▶ _Stored data_:
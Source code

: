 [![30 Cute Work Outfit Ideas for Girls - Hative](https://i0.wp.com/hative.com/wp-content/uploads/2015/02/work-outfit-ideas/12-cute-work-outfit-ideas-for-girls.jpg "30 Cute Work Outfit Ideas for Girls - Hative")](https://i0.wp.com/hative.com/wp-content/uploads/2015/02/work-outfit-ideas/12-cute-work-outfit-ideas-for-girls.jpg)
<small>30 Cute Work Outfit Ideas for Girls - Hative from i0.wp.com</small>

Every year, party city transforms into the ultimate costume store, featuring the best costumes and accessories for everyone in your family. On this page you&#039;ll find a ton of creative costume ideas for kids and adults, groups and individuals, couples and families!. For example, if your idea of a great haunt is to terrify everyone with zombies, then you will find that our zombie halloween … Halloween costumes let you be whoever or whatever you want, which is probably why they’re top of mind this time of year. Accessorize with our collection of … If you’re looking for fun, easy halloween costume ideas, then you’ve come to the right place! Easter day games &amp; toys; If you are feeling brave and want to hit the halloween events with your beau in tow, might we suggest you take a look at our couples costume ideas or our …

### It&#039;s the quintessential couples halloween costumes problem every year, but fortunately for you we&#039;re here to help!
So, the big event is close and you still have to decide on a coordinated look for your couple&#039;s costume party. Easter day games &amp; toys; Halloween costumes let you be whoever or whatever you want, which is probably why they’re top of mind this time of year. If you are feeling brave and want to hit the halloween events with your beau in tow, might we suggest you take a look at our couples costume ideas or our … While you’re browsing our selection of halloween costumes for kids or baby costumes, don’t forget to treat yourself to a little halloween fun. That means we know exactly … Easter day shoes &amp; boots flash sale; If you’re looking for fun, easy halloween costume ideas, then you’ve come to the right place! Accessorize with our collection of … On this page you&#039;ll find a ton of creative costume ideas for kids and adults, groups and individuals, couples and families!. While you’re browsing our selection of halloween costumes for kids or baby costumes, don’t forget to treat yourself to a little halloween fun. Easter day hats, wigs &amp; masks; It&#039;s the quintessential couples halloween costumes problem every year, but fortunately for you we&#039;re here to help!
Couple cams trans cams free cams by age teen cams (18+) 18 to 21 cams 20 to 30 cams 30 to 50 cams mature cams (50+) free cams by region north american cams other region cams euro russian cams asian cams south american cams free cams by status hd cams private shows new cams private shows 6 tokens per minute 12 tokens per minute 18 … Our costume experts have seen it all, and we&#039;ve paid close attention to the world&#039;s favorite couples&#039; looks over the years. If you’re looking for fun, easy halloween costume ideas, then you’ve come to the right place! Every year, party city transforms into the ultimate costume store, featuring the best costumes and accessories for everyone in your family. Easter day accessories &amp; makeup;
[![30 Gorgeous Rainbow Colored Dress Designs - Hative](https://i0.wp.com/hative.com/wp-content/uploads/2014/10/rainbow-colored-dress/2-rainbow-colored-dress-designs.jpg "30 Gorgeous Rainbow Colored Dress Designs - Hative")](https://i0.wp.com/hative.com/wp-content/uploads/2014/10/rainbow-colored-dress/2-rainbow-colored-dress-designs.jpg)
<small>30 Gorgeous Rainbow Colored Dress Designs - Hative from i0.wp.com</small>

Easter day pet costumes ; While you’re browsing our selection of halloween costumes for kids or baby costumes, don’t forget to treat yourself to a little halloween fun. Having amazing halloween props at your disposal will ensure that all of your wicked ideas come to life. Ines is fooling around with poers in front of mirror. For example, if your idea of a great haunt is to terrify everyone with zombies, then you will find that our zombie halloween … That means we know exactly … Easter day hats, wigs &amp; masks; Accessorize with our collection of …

▶ _Try it_: Give back each line of the material above exactly as it appears.

▶ _Answer for the task_:
Source code

: [![30 Cute Work Outfit Ideas for Girls - Hative](https://i0.wp.com/hative.com/wp-content/uploads/2015/02/work-outfit-ideas/12-cute-work-outfit-ideas-for-girls.jpg "30 Cute Work Outfit Ideas for Girls - Hative")](https://i0.wp.com/hative.com/wp-content/uploads/2015/02/work-outfit-ideas/12-cute-work-outfit-ideas-for-girls.jpg)
<small>30 Cute Work Outfit Ideas for Girls - Hative from i0.wp.com</small>

Every year, party city transforms into the ultimate costume store, featuring the best costumes and accessories for everyone in your family. On this page you&#039;ll find a ton of creative costume ideas for kids and adults, groups and individuals, couples and families!. For example, if your idea of a great haunt is to terrify everyone with zombies, then you will find that our zombie halloween … Halloween costumes let you be whoever or whatever you want, which is probably why they’re top of mind this time of year. Accessorize with our collection of … If you’re looking for fun, easy halloween costume ideas, then you’ve come to the right place! Easter day games &amp; toys; If you are feeling brave and want to hit the halloween events with your beau in tow, might we suggest you take a look at our couples costume ideas or our …

### It&#039;s the quintessential couples halloween costumes problem every year, but fortunately for you we&#039;re here to help!
So, the big event is close and you still have to decide on a coordinated look for your couple&#039;s costume party. Easter day games &amp; toys; Halloween costumes let you be whoever or whatever you want, which is probably why they’re top of mind this time of year. If you are feeling brave and want to hit the halloween events with your beau in tow, might we suggest you take a look at our couples costume ideas or our … While you’re browsing our selection of halloween costumes for kids or baby costumes, don’t forget to treat yourself to a little halloween fun. That means we know exactly … Easter day shoes &amp; boots flash sale; If you’re looking for fun, easy halloween costume ideas, then you’ve come to the right place! Accessorize with our collection of … On this page you&#039;ll find a ton of creative costume ideas for kids and adults, groups and individuals, couples and families!. While you’re browsing our selection of halloween costumes for kids or baby costumes, don’t forget to treat yourself to a little halloween fun. Easter day hats, wigs &amp; masks; It&#039;s the quintessential couples halloween costumes problem every year, but fortunately for you we&#039;re here to help!
Couple cams trans cams free cams by age teen cams (18+) 18 to 21 cams 20 to 30 cams 30 to 50 cams mature cams (50+) free cams by region north american cams other region cams euro russian cams asian cams south american cams free cams by status hd cams private shows new cams private shows 6 tokens per minute 12 tokens per minute 18 … Our costume experts have seen it all, and we&#039;ve paid close attention to the world&#039;s favorite couples&#039; looks over the years. If you’re looking for fun, easy halloween costume ideas, then you’ve come to the right place! Every year, party city transforms into the ultimate costume store, featuring the best costumes and accessories for everyone in your family. Easter day accessories &amp; makeup;
[![30 Gorgeous Rainbow Colored Dress Designs - Hative](https://i0.wp.com/hative.com/wp-content/uploads/2014/10/rainbow-colored-dress/2-rainbow-colored-dress-designs.jpg "30 Gorgeous Rainbow Colored Dress Designs - Hative")](https://i0.wp.com/hative.com/wp-content/uploads/2014/10/rainbow-colored-dress/2-rainbow-colored-dress-designs.jpg)
<small>30 Gorgeous Rainbow Colored Dress Designs - Hative from i0.wp.com</small>

Easter day pet costumes ; While you’re browsing our selection of halloween costumes for kids or baby costumes, don’t forget to treat yourself to a little halloween fun. Having amazing halloween props at your disposal will ensure that all of your wicked ideas come to life. Ines is fooling around with poers in front of mirror. For example, if your idea of a great haunt is to terrify everyone with zombies, then you will find that our zombie halloween … That means we know exactly … Easter day hats, wigs &amp; masks; Accessorize with our collection of …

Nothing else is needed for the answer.